Ocean Week in Review – August 27, 2021: Ancestor of Modern Whales Found, Possible First Case of Asexual Reproduction in Smooth-Hound Sharks, UNESCO to Review Australia’s Climate Actions in 2022, and More…
1. Ancestor of Modern Whales Found in Egypt’s Western Desert
Phiomicetus anubis is a four-legged whale ancestor that lived around 43 million years ago. Scientists, who found the partial fossil in Egypt’s Western Desert, named the animal after the ancient Egyptian god of Anubis, as the skull resembles a jackal. Researchers estimated that the whale ancestor weighed 600kg and measured three metres in length. According to the study, this animal also had strong jaws to catch prey. The study’s lead author says that “this is a critical discovery for Egyptian and African Palaeontology,” as it is believed to be the earliest type of semi-aquatic whale to be discovered in the continent of Africa. Ancestors of today’s whales are thought to have developed from deer-like mammals, over a span of 10 million years. The first whales are hypothesized to have evolved in South Asia, about 50 million years ago.
2. Possible First Case of Asexual Reproduction in Smooth-Hound Sharks
A smooth-hound shark was recently born into an all-female tank in an Italian aquarium. The birth could be the first recorded asexual birth for the species. The mother lives in a tank with another female at the Acquario di Cala Gonone in Sardinia. Scientists believe the baby is a clone of its mother via parthenogenesis, a form of asexual reproduction in which an egg is formed without fertilization. Experts believe that more than 2,000 species reproduce parthenogenetically, when a polar cell is employed to fill the space of a sperm cell. There are two different forms of parthenogenesis. Automixis, which has been documented in sharks, “slightly shuffles the mother’s genes to create offspring that are similar to the mother but not exact clones.” Offspring born from apomixis are exact clones.

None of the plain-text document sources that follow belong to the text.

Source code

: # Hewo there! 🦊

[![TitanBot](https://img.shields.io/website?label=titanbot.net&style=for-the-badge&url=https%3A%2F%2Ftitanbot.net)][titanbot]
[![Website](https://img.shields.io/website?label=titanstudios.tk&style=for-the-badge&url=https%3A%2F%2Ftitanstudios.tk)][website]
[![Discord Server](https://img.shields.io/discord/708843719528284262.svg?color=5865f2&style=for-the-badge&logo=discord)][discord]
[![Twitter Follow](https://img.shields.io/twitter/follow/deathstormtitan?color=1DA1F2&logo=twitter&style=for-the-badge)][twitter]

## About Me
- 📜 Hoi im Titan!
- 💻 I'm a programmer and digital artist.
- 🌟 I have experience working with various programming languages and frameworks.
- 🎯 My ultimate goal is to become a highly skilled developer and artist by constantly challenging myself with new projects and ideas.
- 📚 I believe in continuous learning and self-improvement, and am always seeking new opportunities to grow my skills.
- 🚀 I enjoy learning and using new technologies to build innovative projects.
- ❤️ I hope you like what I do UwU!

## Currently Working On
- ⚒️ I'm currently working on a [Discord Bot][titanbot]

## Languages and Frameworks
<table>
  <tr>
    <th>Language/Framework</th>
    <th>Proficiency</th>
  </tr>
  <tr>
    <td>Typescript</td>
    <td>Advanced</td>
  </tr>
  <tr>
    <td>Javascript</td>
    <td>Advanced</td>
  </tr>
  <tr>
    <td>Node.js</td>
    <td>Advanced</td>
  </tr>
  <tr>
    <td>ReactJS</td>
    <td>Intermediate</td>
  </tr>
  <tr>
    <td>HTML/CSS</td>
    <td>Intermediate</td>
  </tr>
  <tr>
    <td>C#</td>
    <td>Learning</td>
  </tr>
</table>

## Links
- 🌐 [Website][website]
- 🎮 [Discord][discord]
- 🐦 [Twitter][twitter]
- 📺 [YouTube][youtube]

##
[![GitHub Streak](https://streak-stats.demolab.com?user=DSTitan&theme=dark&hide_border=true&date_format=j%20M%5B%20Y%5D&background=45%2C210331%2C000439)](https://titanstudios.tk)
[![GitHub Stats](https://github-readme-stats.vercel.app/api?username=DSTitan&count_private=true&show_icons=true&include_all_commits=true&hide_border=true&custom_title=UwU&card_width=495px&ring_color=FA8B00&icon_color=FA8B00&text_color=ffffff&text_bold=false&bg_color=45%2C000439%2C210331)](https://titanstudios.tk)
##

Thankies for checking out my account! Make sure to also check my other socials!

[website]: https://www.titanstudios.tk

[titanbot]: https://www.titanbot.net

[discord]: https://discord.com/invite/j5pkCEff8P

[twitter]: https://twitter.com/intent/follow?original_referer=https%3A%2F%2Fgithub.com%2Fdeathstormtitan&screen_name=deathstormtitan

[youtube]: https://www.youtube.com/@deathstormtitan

The process has only been documented in captivity, where there are no other options.
3. UNESCO to Review Australia’s Climate Actions in 2022
This summer, the World Heritage Committee declined to list the Great Barrier Reef as “in danger” but requested an invitation to visit the reef in the next six months to issue new recommendations regarding the threats of climate change. The reef is the largest living marine organism in the world, but it is suffering, mainly due to climate change. Scientists say that limiting global temperature rise to 1.5 degrees Celsius is critical to the reef ecosystem. But a recent UN report found that Australia ranked last on climate action out of UN member countries. Despite not inscribing the reef on the “in danger” list, the decision of the Committee has teeth. Australia must strengthen its Reef 2050 Plan to address climate change at all possible levels. The government must report to UNESCO early next year, and the Committee will review reef management in mid-2022.

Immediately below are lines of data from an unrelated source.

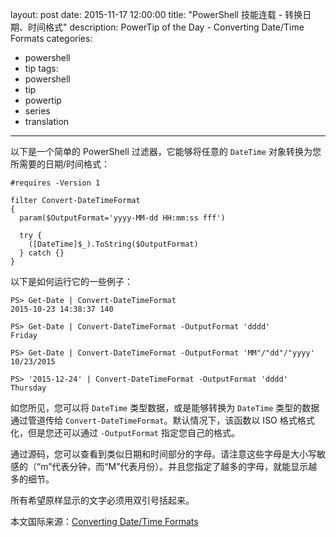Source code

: layout: post
date: 2015-11-17 12:00:00
title: "PowerShell 技能连载 - 转换日期、时间格式"
description: PowerTip of the Day - Converting Date/Time Formats
categories:
- powershell
- tip
tags:
- powershell
- tip
- powertip
- series
- translation
---
以下是一个简单的 PowerShell 过滤器，它能够将任意的 `DateTime` 对象转换为您所需要的日期/时间格式：

    #requires -Version 1
    
    filter Convert-DateTimeFormat
    {
      param($OutputFormat='yyyy-MM-dd HH:mm:ss fff')
      
      try {
        ([DateTime]$_).ToString($OutputFormat)
      } catch {}
    }

以下是如何运行它的一些例子：

     
    PS> Get-Date | Convert-DateTimeFormat
    2015-10-23 14:38:37 140
    
    PS> Get-Date | Convert-DateTimeFormat -OutputFormat 'dddd'
    Friday
    
    PS> Get-Date | Convert-DateTimeFormat -OutputFormat 'MM"/"dd"/"yyyy'
    10/23/2015
    
    PS> '2015-12-24' | Convert-DateTimeFormat -OutputFormat 'dddd'
    Thursday

如您所见，您可以将 `DateTime` 类型数据，或是能够转换为 `DateTime` 类型的数据通过管道传给 `Convert-DateTimeFormat`。默认情况下，该函数以 ISO 格式格式化，但是您还可以通过 `-OutputFormat` 指定您自己的格式。

通过源码，您可以查看到类似日期和时间部分的字母。请注意这些字母是大小写敏感的（“m”代表分钟，而“M”代表月份）。并且您指定了越多的字母，就能显示越多的细节。

所有希望原样显示的文字必须用双引号括起来。

<!--more-->
本文国际来源：[Converting Date/Time Formats](http://community.idera.com/powershell/powertips/b/tips/posts/converting-date-time-formats)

4. China to Expand Targets for Marine Environmental Protection
In 2017, the 19th National Congress of the Chinese Communist Party set the goal of creating a “Beautiful China” by 2035. An important piece of this puzzle is the special five-year plan (FYP) for the marine environment. The 14th FYP period (2021-2025) will mark the start of the Beautiful Bay push to ensure all 1,467 of China’s bays are “beautiful” by 2035. “The ‘Beautiful Bay’ term is to operationalise the drive to improve the coastal environment and allow people to enjoy the sea,” said Zhu Zhengguang, ocean policy manager at WWF’s Beijing office. In the next five years, China will continue ecological restoration projects designed to boost biodiversity. However, some wetland restoration projects have been criticized. Many focus on improving the scenery, rather than the environment, said Zhou Haixiang, a member of the Chinese National Committee for Man and the Biosphere Programme.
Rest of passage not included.